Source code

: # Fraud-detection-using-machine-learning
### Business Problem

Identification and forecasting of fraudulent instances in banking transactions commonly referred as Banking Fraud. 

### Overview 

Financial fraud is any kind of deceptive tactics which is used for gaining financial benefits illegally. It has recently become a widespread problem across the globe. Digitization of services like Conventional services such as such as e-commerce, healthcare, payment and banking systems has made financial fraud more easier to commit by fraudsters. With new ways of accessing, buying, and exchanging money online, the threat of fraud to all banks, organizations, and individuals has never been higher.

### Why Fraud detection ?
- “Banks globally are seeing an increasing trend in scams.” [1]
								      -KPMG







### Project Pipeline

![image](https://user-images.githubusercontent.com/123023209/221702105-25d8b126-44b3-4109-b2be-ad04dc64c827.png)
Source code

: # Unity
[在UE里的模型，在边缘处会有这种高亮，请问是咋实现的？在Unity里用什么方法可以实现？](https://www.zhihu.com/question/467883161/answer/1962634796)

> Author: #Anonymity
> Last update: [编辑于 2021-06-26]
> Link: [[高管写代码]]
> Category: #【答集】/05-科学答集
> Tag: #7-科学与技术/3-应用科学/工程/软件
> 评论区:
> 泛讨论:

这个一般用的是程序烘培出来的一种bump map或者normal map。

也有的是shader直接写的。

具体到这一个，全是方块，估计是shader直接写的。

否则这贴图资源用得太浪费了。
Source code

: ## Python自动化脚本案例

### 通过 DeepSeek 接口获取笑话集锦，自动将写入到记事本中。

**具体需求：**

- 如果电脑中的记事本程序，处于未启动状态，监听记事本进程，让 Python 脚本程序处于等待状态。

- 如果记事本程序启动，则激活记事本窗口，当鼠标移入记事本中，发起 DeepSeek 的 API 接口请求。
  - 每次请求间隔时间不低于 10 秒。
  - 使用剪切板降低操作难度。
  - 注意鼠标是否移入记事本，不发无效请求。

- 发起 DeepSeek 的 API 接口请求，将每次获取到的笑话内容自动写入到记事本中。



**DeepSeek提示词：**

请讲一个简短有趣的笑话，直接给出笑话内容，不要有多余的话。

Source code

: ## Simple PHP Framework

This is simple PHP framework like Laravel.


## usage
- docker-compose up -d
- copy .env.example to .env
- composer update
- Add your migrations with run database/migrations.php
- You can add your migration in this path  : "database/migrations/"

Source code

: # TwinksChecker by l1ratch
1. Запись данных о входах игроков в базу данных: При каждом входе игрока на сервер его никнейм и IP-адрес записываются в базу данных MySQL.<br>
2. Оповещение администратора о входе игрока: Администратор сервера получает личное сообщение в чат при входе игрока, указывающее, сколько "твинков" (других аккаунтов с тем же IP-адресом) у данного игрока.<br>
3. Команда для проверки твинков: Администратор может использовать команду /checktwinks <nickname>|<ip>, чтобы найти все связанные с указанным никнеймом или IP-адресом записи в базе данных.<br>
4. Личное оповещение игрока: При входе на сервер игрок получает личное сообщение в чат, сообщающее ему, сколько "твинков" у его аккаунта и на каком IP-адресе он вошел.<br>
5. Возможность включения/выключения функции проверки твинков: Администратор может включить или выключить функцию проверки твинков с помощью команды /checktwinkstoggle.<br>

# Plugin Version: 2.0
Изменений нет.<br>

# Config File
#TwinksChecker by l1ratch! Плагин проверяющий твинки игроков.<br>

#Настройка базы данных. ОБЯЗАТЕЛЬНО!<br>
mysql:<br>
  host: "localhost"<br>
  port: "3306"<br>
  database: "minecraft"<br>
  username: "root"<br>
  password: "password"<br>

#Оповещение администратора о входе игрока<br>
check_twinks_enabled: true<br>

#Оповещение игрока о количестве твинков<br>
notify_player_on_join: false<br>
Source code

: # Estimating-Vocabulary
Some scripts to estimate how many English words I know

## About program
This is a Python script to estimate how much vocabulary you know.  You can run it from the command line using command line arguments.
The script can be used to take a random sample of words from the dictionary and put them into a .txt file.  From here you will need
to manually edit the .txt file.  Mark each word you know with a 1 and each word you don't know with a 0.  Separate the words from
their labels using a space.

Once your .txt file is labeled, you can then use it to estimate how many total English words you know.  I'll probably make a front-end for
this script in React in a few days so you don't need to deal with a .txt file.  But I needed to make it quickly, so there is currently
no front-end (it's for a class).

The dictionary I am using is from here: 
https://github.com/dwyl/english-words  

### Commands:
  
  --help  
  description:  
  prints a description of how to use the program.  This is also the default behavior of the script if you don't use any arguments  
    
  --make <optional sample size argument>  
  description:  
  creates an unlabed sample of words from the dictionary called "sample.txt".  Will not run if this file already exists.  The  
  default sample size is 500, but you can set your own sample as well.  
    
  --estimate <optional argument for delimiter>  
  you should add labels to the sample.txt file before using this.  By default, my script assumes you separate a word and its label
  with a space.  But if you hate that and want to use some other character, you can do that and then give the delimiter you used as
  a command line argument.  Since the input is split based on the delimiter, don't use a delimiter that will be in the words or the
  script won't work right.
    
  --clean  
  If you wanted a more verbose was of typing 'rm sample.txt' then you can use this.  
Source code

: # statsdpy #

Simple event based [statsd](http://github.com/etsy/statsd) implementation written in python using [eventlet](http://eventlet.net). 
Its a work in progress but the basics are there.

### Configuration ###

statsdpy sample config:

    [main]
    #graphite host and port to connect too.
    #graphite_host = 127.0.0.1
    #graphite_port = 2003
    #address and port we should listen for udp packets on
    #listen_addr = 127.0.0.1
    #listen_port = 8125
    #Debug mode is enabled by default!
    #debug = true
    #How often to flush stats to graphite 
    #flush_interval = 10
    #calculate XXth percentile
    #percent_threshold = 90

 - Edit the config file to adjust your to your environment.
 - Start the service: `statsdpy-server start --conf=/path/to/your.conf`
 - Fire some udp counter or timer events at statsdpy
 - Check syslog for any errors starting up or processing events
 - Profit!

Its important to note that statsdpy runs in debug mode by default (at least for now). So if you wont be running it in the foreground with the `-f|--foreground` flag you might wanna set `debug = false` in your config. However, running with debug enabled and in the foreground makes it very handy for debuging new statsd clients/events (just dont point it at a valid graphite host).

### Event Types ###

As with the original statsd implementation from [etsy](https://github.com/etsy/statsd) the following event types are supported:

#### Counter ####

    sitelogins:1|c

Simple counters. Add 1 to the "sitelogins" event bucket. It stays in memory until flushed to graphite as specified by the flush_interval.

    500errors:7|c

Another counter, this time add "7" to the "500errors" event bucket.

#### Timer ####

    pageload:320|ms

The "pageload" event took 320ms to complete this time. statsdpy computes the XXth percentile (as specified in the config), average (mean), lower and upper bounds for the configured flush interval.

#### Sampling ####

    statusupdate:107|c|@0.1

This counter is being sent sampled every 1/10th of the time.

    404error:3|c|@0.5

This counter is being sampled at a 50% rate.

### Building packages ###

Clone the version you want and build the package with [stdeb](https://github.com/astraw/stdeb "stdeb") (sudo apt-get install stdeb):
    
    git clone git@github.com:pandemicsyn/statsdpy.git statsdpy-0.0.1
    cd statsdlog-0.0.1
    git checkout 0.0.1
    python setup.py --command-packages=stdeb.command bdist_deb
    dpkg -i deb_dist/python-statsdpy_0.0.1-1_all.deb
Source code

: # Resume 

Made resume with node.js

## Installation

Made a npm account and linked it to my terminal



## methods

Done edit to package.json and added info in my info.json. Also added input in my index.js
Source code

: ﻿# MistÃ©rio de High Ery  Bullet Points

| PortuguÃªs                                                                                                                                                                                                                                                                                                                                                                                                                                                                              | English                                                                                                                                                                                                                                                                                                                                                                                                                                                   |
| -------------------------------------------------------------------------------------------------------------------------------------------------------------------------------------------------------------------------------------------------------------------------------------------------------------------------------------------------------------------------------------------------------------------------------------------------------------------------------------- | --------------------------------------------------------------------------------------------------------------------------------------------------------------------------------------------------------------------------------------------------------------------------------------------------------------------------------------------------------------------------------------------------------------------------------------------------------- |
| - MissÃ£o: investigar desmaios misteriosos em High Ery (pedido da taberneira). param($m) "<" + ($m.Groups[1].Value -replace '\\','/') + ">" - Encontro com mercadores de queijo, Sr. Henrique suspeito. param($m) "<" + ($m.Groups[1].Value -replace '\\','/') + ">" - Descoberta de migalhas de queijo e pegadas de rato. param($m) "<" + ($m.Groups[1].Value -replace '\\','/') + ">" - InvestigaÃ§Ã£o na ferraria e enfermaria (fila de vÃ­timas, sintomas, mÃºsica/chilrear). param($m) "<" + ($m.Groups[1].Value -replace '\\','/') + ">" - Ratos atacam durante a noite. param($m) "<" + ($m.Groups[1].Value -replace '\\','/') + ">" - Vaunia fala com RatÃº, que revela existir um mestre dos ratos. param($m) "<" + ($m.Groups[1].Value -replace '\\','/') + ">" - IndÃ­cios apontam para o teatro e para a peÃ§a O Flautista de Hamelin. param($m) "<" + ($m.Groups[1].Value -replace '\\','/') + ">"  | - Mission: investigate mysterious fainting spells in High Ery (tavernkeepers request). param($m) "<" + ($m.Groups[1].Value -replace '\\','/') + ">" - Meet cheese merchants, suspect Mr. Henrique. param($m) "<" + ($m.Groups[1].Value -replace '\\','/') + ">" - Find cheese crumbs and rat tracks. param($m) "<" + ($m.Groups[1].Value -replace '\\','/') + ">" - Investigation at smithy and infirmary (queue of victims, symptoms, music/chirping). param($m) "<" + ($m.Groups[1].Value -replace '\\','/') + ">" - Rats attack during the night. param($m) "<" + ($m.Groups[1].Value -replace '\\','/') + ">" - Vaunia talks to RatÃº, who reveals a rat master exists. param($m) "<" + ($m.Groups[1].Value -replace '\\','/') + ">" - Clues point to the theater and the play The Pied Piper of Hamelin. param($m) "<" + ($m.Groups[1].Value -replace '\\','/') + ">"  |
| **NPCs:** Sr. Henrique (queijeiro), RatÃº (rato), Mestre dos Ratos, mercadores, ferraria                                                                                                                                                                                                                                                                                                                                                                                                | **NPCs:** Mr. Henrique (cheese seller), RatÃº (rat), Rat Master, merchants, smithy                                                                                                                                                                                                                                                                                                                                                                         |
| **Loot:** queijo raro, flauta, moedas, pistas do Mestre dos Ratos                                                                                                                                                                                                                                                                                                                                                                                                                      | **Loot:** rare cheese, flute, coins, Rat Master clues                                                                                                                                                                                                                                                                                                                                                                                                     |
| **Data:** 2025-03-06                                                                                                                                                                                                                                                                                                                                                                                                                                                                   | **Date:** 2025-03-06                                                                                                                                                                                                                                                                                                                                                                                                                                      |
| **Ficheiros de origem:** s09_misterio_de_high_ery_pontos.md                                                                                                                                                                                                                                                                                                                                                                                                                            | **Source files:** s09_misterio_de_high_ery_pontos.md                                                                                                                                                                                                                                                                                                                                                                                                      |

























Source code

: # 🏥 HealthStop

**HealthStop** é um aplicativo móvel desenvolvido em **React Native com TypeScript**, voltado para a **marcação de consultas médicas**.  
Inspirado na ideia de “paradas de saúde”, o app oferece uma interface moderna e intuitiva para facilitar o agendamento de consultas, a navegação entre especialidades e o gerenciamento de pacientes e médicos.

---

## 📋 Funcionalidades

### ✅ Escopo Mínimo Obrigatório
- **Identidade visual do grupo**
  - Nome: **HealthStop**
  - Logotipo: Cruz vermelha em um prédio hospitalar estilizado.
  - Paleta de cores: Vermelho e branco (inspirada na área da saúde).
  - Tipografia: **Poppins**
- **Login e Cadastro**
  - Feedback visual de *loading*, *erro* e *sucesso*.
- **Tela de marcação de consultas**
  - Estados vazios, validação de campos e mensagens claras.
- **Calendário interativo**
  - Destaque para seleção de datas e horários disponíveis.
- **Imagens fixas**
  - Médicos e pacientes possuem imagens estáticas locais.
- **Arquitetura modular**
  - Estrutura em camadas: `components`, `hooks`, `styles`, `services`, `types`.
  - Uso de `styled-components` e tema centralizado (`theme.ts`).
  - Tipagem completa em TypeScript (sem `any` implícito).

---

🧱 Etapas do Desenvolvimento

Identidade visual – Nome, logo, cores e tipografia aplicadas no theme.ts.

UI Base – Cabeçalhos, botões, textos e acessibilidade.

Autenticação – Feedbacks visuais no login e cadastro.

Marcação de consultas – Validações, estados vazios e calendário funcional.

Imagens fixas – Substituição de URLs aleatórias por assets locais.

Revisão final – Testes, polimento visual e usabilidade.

▸ AIM OF THE EXERCISE: Taking the entries above, print exactly the lines starting at the line with "check_twinks_enabled: true<br>" and ending at the line with "their labels using a space.", both included.

▸ RESPONSE BELOW:
check_twinks_enabled: true<br>

#Оповещение игрока о количестве твинков<br>
notify_player_on_join: false<br>
Source code

: # Estimating-Vocabulary
Some scripts to estimate how many English words I know

## About program
This is a Python script to estimate how much vocabulary you know.  You can run it from the command line using command line arguments.
The script can be used to take a random sample of words from the dictionary and put them into a .txt file.  From here you will need
to manually edit the .txt file.  Mark each word you know with a 1 and each word you don't know with a 0.  Separate the words from
their labels using a space.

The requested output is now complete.